Similar dismissive arguments were made for the apparent irrational valuations of Amazon, Tesla, Uber and others; then those companies began making billions. Uber lost money for 15 years, until making a billion dollars profit for 2023. The business model of raising billions in the attainment of this critical mass, has proven to work. Or in math/physics parlance, it’s like there is a phase shift or transition where a company that was otherwise losing money many years, at the flip of a switch, starts making billions.
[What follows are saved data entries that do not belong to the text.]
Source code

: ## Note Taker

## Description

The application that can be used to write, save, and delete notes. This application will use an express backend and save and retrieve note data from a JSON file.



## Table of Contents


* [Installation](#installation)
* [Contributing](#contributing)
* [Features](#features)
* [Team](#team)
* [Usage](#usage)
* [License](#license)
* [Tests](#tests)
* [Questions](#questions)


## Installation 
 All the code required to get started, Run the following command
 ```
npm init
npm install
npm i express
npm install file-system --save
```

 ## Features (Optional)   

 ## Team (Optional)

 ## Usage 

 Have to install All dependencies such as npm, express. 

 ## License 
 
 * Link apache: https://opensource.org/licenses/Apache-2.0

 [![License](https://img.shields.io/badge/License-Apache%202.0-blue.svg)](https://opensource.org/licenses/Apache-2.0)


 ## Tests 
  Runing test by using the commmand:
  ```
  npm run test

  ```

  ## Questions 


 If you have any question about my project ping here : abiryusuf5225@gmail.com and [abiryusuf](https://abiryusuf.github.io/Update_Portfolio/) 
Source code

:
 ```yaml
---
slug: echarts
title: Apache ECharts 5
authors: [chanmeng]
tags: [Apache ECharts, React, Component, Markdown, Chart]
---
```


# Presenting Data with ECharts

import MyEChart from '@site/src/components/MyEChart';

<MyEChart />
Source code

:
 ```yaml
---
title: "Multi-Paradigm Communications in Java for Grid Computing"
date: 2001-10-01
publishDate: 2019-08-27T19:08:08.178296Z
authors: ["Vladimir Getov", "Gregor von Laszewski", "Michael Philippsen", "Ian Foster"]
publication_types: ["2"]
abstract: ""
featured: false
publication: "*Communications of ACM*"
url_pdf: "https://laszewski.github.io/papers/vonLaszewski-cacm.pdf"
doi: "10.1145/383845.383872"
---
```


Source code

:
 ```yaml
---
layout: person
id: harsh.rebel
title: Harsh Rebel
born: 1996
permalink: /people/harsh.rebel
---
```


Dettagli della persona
5. Sam was right. FTX creditors should be seeing red for getting such a raw deal. As a consequence of the liquidation of the remaining assets of FTX following the arrest of Sam Bankman-Fried, FTX’s 8% stake in Anthropic, acquired for $500 million in 2022, was sold for just $900 million in March 2024. The timing could not have been worse. The FTX bankruptcy trustee forfeited $10-19 billion in potential profits by selling the Anthropic stake too early.
Following his arrest and extradition, SBF maintained his innocence, insisting that FTX still had sufficient funds. I believed him, even when nearly everyone else was convinced he was lying and that FTX had no assets left. By January 2023, $5 billion had already been recovered. Eventually, all FTX creditors were repaid in full–albeit at 2022 valuations–just as Sam had insisted. Technically, he hadn’t lied about FTX having the money. The collapse was set off when CZ’s tweets triggered a run on FTX’s assets at the worst possible moment, compounded by the platform’s own mismanagement and fraud.
From both a game-theoretic and legal standpoint, it made little sense for him to lie outright about something that could be easily verified. In high-stakes cases, even defendants facing severe charges typically remain silent rather than make unverifiable claims. And yet, billions were eventually recovered and distributed to creditors as he had promised. Sometimes, the person most responsible for the disaster is also the one most capable of fixing it. Instead, the FTX bankruptcy trustee made $1 billion in fees while creditors got in hindsight a poor deal.